* **Problem to solve**:
Retype each entry below exactly as it stands.

____ Materials provided

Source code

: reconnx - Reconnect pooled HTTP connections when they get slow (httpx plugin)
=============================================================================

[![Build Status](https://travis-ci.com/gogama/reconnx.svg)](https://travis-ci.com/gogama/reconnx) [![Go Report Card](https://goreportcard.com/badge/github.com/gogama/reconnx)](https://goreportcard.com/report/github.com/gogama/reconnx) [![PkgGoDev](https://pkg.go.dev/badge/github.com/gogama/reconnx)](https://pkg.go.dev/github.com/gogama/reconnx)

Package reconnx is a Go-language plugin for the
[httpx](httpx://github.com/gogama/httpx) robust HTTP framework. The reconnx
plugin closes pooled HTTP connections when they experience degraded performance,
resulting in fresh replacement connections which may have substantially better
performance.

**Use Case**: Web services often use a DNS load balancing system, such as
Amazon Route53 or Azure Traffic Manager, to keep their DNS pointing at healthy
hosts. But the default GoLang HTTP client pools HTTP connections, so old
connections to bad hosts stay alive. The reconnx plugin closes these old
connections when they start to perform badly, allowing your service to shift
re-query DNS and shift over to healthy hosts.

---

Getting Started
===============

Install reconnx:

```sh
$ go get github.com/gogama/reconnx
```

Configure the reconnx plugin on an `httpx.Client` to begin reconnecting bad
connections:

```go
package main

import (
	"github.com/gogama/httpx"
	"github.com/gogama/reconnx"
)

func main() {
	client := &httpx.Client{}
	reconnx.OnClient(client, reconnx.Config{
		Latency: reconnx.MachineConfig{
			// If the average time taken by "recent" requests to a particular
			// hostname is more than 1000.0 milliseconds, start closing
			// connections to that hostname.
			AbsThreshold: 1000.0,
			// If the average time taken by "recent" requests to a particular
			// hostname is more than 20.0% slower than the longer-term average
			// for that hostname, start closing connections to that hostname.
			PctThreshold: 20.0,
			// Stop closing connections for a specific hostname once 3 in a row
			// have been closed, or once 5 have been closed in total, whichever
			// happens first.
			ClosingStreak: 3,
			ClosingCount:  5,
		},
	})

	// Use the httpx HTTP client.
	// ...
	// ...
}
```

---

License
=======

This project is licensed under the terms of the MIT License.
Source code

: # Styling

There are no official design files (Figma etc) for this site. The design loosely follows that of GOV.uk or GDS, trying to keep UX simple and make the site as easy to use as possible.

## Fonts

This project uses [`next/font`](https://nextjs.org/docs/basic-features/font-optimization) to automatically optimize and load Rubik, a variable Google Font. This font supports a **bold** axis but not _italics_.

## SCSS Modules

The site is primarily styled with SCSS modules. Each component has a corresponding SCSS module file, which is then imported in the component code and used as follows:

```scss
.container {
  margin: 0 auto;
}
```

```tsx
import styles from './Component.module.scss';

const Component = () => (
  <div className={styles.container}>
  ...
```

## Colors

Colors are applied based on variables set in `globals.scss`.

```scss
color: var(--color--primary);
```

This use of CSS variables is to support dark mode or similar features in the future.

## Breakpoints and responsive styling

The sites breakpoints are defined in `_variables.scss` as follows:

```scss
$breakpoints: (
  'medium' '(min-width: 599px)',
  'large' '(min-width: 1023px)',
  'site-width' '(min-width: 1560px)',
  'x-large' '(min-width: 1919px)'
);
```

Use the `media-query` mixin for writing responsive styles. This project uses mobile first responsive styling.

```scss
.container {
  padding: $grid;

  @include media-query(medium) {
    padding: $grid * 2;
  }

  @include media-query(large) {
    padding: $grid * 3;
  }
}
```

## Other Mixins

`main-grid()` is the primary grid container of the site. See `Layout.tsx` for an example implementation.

________

* **Expected output**:
Source code

: reconnx - Reconnect pooled HTTP connections when they get slow (httpx plugin)
=============================================================================

[![Build Status](https://travis-ci.com/gogama/reconnx.svg)](https://travis-ci.com/gogama/reconnx) [![Go Report Card](https://goreportcard.com/badge/github.com/gogama/reconnx)](https://goreportcard.com/report/github.com/gogama/reconnx) [![PkgGoDev](https://pkg.go.dev/badge/github.com/gogama/reconnx)](https://pkg.go.dev/github.com/gogama/reconnx)

Package reconnx is a Go-language plugin for the
[httpx](httpx://github.com/gogama/httpx) robust HTTP framework. The reconnx
plugin closes pooled HTTP connections when they experience degraded performance,
resulting in fresh replacement connections which may have substantially better
performance.

**Use Case**: Web services often use a DNS load balancing system, such as
Amazon Route53 or Azure Traffic Manager, to keep their DNS pointing at healthy
hosts. But the default GoLang HTTP client pools HTTP connections, so old
connections to bad hosts stay alive. The reconnx plugin closes these old
connections when they start to perform badly, allowing your service to shift
re-query DNS and shift over to healthy hosts.

---

Getting Started
===============

Install reconnx:

```sh
$ go get github.com/gogama/reconnx
```

Configure the reconnx plugin on an `httpx.Client` to begin reconnecting bad
connections:

```go
package main

import (
	"github.com/gogama/httpx"
	"github.com/gogama/reconnx"
)

func main() {
	client := &httpx.Client{}
	reconnx.OnClient(client, reconnx.Config{
		Latency: reconnx.MachineConfig{
			// If the average time taken by "recent" requests to a particular
			// hostname is more than 1000.0 milliseconds, start closing
			// connections to that hostname.
			AbsThreshold: 1000.0,
			// If the average time taken by "recent" requests to a particular
			// hostname is more than 20.0% slower than the longer-term average
			// for that hostname, start closing connections to that hostname.
			PctThreshold: 20.0,
			// Stop closing connections for a specific hostname once 3 in a row
			// have been closed, or once 5 have been closed in total, whichever
			// happens first.
			ClosingStreak: 3,
			ClosingCount:  5,
		},
	})

	// Use the httpx HTTP client.
	// ...
	// ...
}
```

---

License
=======

This project is licensed under the terms of the MIT License.
Source code

: # Styling

There are no official design files (Figma etc) for this site. The design loosely follows that of GOV.uk or GDS, trying to keep UX simple and make the site as easy to use as possible.

## Fonts

This project uses [`next/font`](https://nextjs.org/docs/basic-features/font-optimization) to automatically optimize and load Rubik, a variable Google Font. This font supports a **bold** axis but not _italics_.

## SCSS Modules

The site is primarily styled with SCSS modules. Each component has a corresponding SCSS module file, which is then imported in the component code and used as follows:

```scss
.container {
  margin: 0 auto;
}
```

```tsx
import styles from './Component.module.scss';

const Component = () => (
  <div className={styles.container}>
  ...
```

## Colors

Colors are applied based on variables set in `globals.scss`.

```scss
color: var(--color--primary);
```

This use of CSS variables is to support dark mode or similar features in the future.

## Breakpoints and responsive styling

The sites breakpoints are defined in `_variables.scss` as follows:

```scss
$breakpoints: (
  'medium' '(min-width: 599px)',
  'large' '(min-width: 1023px)',
  'site-width' '(min-width: 1560px)',
  'x-large' '(min-width: 1919px)'
);
```

Use the `media-query` mixin for writing responsive styles. This project uses mobile first responsive styling.

```scss
.container {
  padding: $grid;

  @include media-query(medium) {
    padding: $grid * 2;
  }

  @include media-query(large) {
    padding: $grid * 3;
  }
}
```

## Other Mixins

`main-grid()` is the primary grid container of the site. See `Layout.tsx` for an example implementation.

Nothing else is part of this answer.